■ ASSIGNMENT ■
An exact transcription of all the records, free of pictures, is the expected answer.

■ INFORMATION ■
* * * * * * * * *
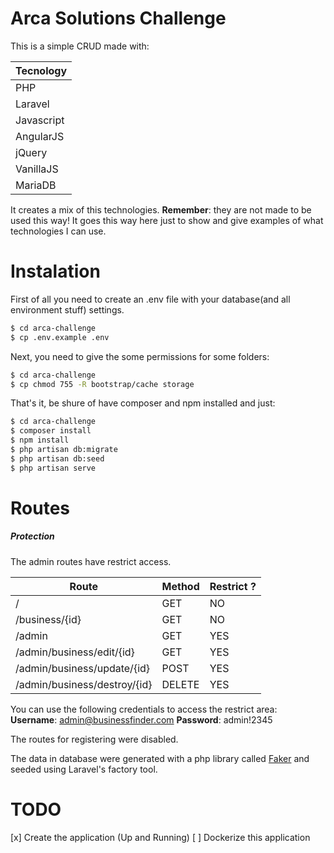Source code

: # Arca Solutions Challenge

This is a simple CRUD made with:

| Tecnology 	|
|-----------	|
| PHP       	|
| Laravel   	|
| Javascript  |
| AngularJS 	|
| jQuery    	|
| VanillaJS 	|
| MariaDB     |

It creates a mix of this technologies.
**Remember**: they are not made to be used this way! It goes this way here just to show and give examples of what technologies I can use.

# Instalation

First of all you need to create an .env file with your database(and all environment stuff) settings.

```sh
$ cd arca-challenge
$ cp .env.example .env
```

Next, you need to give the some permissions for some folders:

```sh
$ cd arca-challenge
$ cp chmod 755 -R bootstrap/cache storage
```

That's it, be shure of have composer and npm installed and just:

```sh
$ cd arca-challenge
$ composer install
$ npm install
$ php artisan db:migrate
$ php artisan db:seed
$ php artisan serve
```

# Routes

##### Protection

The admin routes have restrict access.

| Route                        	| Method 	| Restrict ? 	|
|------------------------------	|--------	|------------	|
| /                            	| GET    	| NO         	|
| /business/{id}               	| GET    	| NO         	|
| /admin                       	| GET    	| YES        	|
| /admin/business/edit/{id}    	| GET    	| YES        	|
| /admin/business/update/{id}  	| POST   	| YES        	|
| /admin/business/destroy/{id} 	| DELETE 	| YES        	|

You can use the following credentials to access the restrict area:
    **Username**: admin@businessfinder.com
    **Password**: admin!2345

The routes for registering were disabled.

The data in database were generated with a php library called [Faker](https://github.com/fzaninotto/Faker) and seeded using Laravel's factory tool.

# TODO
[x] Create the application (Up and Running)
[ ] Dockerize this application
* * * * * * * * *
■ SOLUTION TO THIS PROBLEM ■
Source code

: # Arca Solutions Challenge

This is a simple CRUD made with:

| Tecnology 	|
|-----------	|
| PHP       	|
| Laravel   	|
| Javascript  |
| AngularJS 	|
| jQuery    	|
| VanillaJS 	|
| MariaDB     |

It creates a mix of this technologies.
**Remember**: they are not made to be used this way! It goes this way here just to show and give examples of what technologies I can use.

# Instalation

First of all you need to create an .env file with your database(and all environment stuff) settings.

```sh
$ cd arca-challenge
$ cp .env.example .env
```

Next, you need to give the some permissions for some folders:

```sh
$ cd arca-challenge
$ cp chmod 755 -R bootstrap/cache storage
```

That's it, be shure of have composer and npm installed and just:

```sh
$ cd arca-challenge
$ composer install
$ npm install
$ php artisan db:migrate
$ php artisan db:seed
$ php artisan serve
```

# Routes

##### Protection

The admin routes have restrict access.

| Route                        	| Method 	| Restrict ? 	|
|------------------------------	|--------	|------------	|
| /                            	| GET    	| NO         	|
| /business/{id}               	| GET    	| NO         	|
| /admin                       	| GET    	| YES        	|
| /admin/business/edit/{id}    	| GET    	| YES        	|
| /admin/business/update/{id}  	| POST   	| YES        	|
| /admin/business/destroy/{id} 	| DELETE 	| YES        	|

You can use the following credentials to access the restrict area:
    **Username**: admin@businessfinder.com
    **Password**: admin!2345

The routes for registering were disabled.

The data in database were generated with a php library called [Faker](https://github.com/fzaninotto/Faker) and seeded using Laravel's factory tool.

# TODO
[x] Create the application (Up and Running)
[ ] Dockerize this application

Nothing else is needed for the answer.